Death has become something we all have faced at some time in our life and become familiar with in 2020. Loss is extremely relevant, as we have now lost over 119,000 to COVID-19.

Although this can be an uncomfortable subject, it’s quickly become a reality for our people, for our Earth. Mothers, Fathers, grandparents, aunts, uncles, siblings, endless names to those a part to that staggering understanding. How do you grasp that number?

Humanity is facing devastating loss, pillaging anxiety and plundering struggles.

You may not have lost someone personal to you through this pandemic, but perhaps you are experiencing a different kind of loss.

Waking up with the sobering realization of a feeble business, possibly a defeat knowing you may not have a secure job to come back to or even special events you worked hard to plan and were looking forward to; the reality of hard work going down the drain, the feeling of not measuring up to enough, the angst of keeping yourself and your family safe. Contrary to popular belief, the word ‘grief’ encompasses an entire realm of emotions and circumstances.

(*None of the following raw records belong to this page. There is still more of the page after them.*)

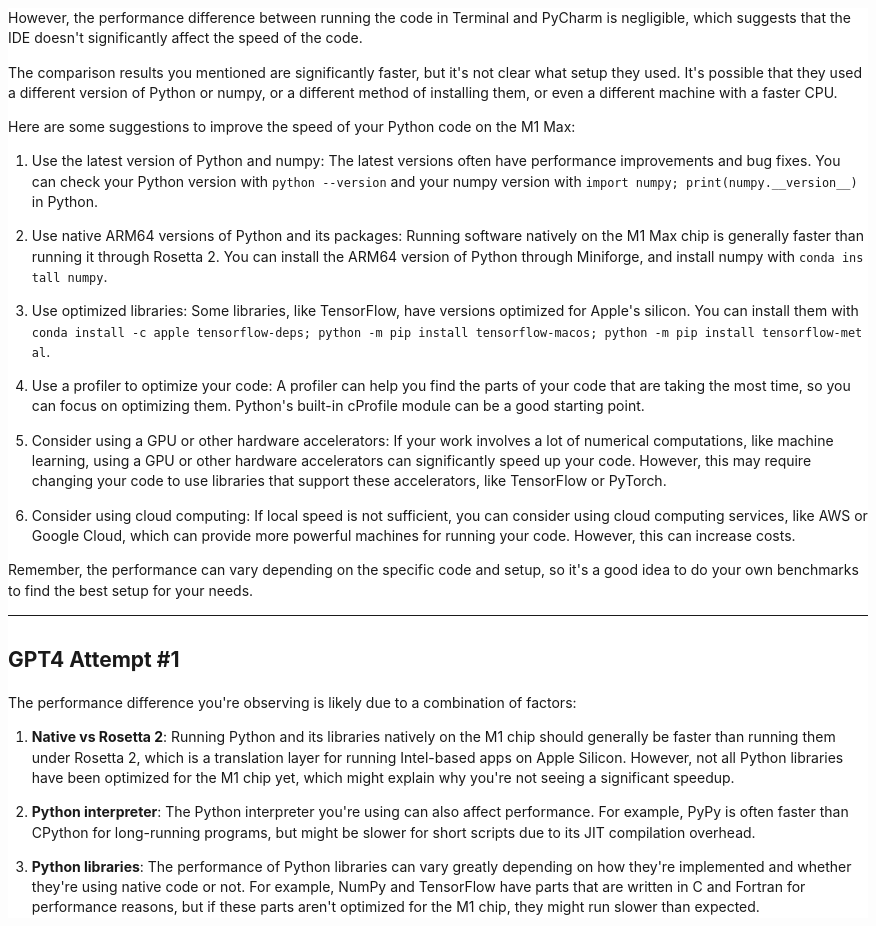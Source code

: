 However, the performance difference between running the code in Terminal and PyCharm is negligible, which suggests that the IDE doesn't significantly affect the speed of the code.

The comparison results you mentioned are significantly faster, but it's not clear what setup they used. It's possible that they used a different version of Python or numpy, or a different method of installing them, or even a different machine with a faster CPU.

Here are some suggestions to improve the speed of your Python code on the M1 Max:

1. Use the latest version of Python and numpy: The latest versions often have performance improvements and bug fixes. You can check your Python version with `python --version` and your numpy version with `import numpy; print(numpy.__version__)` in Python.

2. Use native ARM64 versions of Python and its packages: Running software natively on the M1 Max chip is generally faster than running it through Rosetta 2. You can install the ARM64 version of Python through Miniforge, and install numpy with `conda install numpy`.

3. Use optimized libraries: Some libraries, like TensorFlow, have versions optimized for Apple's silicon. You can install them with `conda install -c apple tensorflow-deps; python -m pip install tensorflow-macos; python -m pip install tensorflow-metal`.

4. Use a profiler to optimize your code: A profiler can help you find the parts of your code that are taking the most time, so you can focus on optimizing them. Python's built-in cProfile module can be a good starting point.

5. Consider using a GPU or other hardware accelerators: If your work involves a lot of numerical computations, like machine learning, using a GPU or other hardware accelerators can significantly speed up your code. However, this may require changing your code to use libraries that support these accelerators, like TensorFlow or PyTorch.

6. Consider using cloud computing: If local speed is not sufficient, you can consider using cloud computing services, like AWS or Google Cloud, which can provide more powerful machines for running your code. However, this can increase costs.

Remember, the performance can vary depending on the specific code and setup, so it's a good idea to do your own benchmarks to find the best setup for your needs.

--------

## GPT4 Attempt \#1

The performance difference you're observing is likely due to a combination of factors:

1. **Native vs Rosetta 2**: Running Python and its libraries natively on the M1 chip should generally be faster than running them under Rosetta 2, which is a translation layer for running Intel-based apps on Apple Silicon. However, not all Python libraries have been optimized for the M1 chip yet, which might explain why you're not seeing a significant speedup.

2. **Python interpreter**: The Python interpreter you're using can also affect performance. For example, PyPy is often faster than CPython for long-running programs, but might be slower for short scripts due to its JIT compilation overhead.

3. **Python libraries**: The performance of Python libraries can vary greatly depending on how they're implemented and whether they're using native code or not. For example, NumPy and TensorFlow have parts that are written in C and Fortran for performance reasons, but if these parts aren't optimized for the M1 chip, they might run slower than expected.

Grief, is natural response to loss.

According to helpguide.org, grief is the emotional suffering you feel when something or someone you love is taken away.

Grief brings unexpected and difficult emotions you may have never experienced in this realm of your life. You may not even be aware of your grieving.

When I lost my brother to suicide, I went through many stages; I was angry, I was sad, I felt like I was alone. My emotional stages were as numerous as the stars, but following the loss of someone so close to me, I knew what I was experiencing was grief.

I didn’t always understand it and struggled with allowing myself to feel those emotions, but I learned I had to be honest with myself. Recognizing that my emotions, my feelings, my thoughts were valid was an important factor on my recovery to healing.

If you have lost something or someone important to you, everything you are experiencing is valid. There is no timetable for healing, and all grief is experienced differently. This helpguide.com article ‘Coping with Grief and Loss’ recognizes all aspects of loss and goes well-beyond the norms associated with grief.

Hoping encouragement finds its way to you, and light conquers loneliness in the darkest of corners.

Jake’s sister, Amber.


I do not own the rights to the article mentioned in the above article.